1. I am disappointed with the Summer tv schedule. I would like to see a tv show where you try to knock toddlers down by throwing beach balls at them. It could be called Tip the Toddler.
2. Deciphering those ‘Captcha’ things (where you have to prove you’re not a robot by writing oddly put together letters) has become dreadfully difficult. I would prefer if you had to complete a well-known quote. Different sites could have varying quote difficulty levels to attract only worthy visitors. So, for PerezHilton.com, you’d be shown: I’m addicted want to jam inside your ………’, and for The New York Times you’d get: ‘Her voice was ever soft, gentle and low/ An excellent thing in a ……..’.

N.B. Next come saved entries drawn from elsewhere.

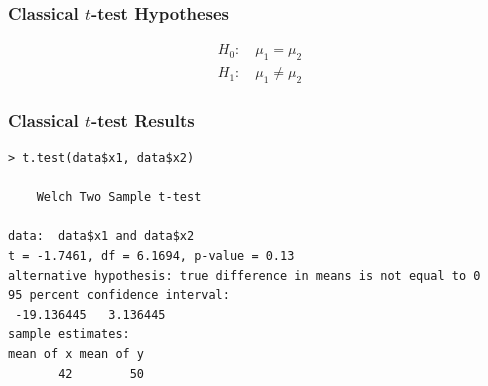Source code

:\documentclass{beamer}
\begin{document}
\begin{frame}
\frametitle{Classical $t$-test Hypotheses}

\begin{align}
H_0: \quad \mu_1 = \mu_2 \\
H_1: \quad \mu_1 \neq \mu_2
\end{align}
\end{frame}


\begin{frame}[fragile]
\frametitle{Classical $t$-test Results}
\footnotesize
\begin{verbatim}
> t.test(data$x1, data$x2)

	Welch Two Sample t-test

data:  data$x1 and data$x2
t = -1.7461, df = 6.1694, p-value = 0.13
alternative hypothesis: true difference in means is not equal to 0
95 percent confidence interval:
 -19.136445   3.136445
sample estimates:
mean of x mean of y 
       42        50 
\end{verbatim}

\end{frame}
\end{document}
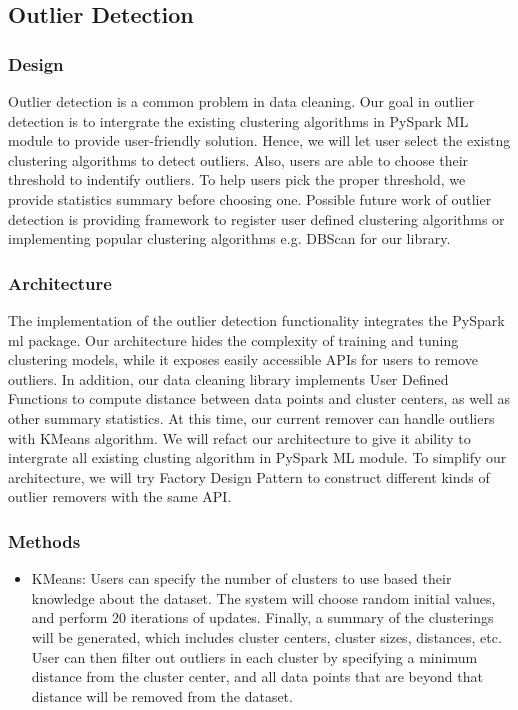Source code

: \documentclass[sigconf]{acmart}
\begin{document}
\subsection{Outlier Detection}
\subsubsection{Design} 
Outlier detection is a common problem in data cleaning. Our goal in outlier detection is to intergrate the existing clustering algorithms in PySpark ML module to provide user-friendly solution. Hence, we will let user select the existng clustering algorithms to detect outliers. Also, users are able to choose their threshold to indentify outliers. To help users pick the proper threshold, we provide statistics summary before choosing one. Possible future work of outlier detection is providing framework to register user defined clustering algorithms or implementing popular clustering algorithms e.g. DBScan\cite{DBScan} for our library.

\subsubsection{Architecture}
The implementation of the outlier detection functionality integrates the PySpark ml package. Our architecture hides the complexity of training and tuning clustering models, while it exposes easily accessible APIs for users to remove outliers. In addition, our data cleaning library implements User Defined Functions to compute distance between data points and cluster centers, as well as other summary statistics. At this time, our current remover can handle outliers with KMeans algorithm. We will refact our architecture to give it ability to intergrate all existing clusting algorithm in PySpark ML module. To simplify our architecture, we will try Factory Design Pattern to construct different kinds of outlier removers with the same API.

\subsubsection{Methods}
\begin{itemize}
	\item{KMeans}\cite{KMeans}: Users can specify the number of clusters to use based their knowledge about the dataset. The system will choose random initial values, and perform 20 iterations of updates. Finally, a summary of the clusterings will be generated, which includes cluster centers, cluster sizes, distances, etc. User can then filter out outliers in each cluster by specifying a minimum distance from the cluster center, and all data points that are beyond that distance will be removed from the dataset.
\end{itemize}
\end{document}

3. Sometimes at the gym I see women walking around whose bodies look like those in the adverts. I would like these people to be placed in a separate changing area. Separate but Equal. Except obviously ours would have to be bigger, and better equipped. Because there would be more of us. And we eat more.
In other news, I’m annoyed at the parcity of relevant ‘yo mama’ jokes. It would be absurd for me to say to my friends, “yo mama’s so ugly when I took her to the zoo, they said, ‘thanks for bringing her back'”. It would be far more cutting if I said, ‘yo mama’s so stupid she got her botox before a chemical peel.’ Or, “yo mama’s so uncouth she addressed Princess Anne as ‘Your Majesty’.”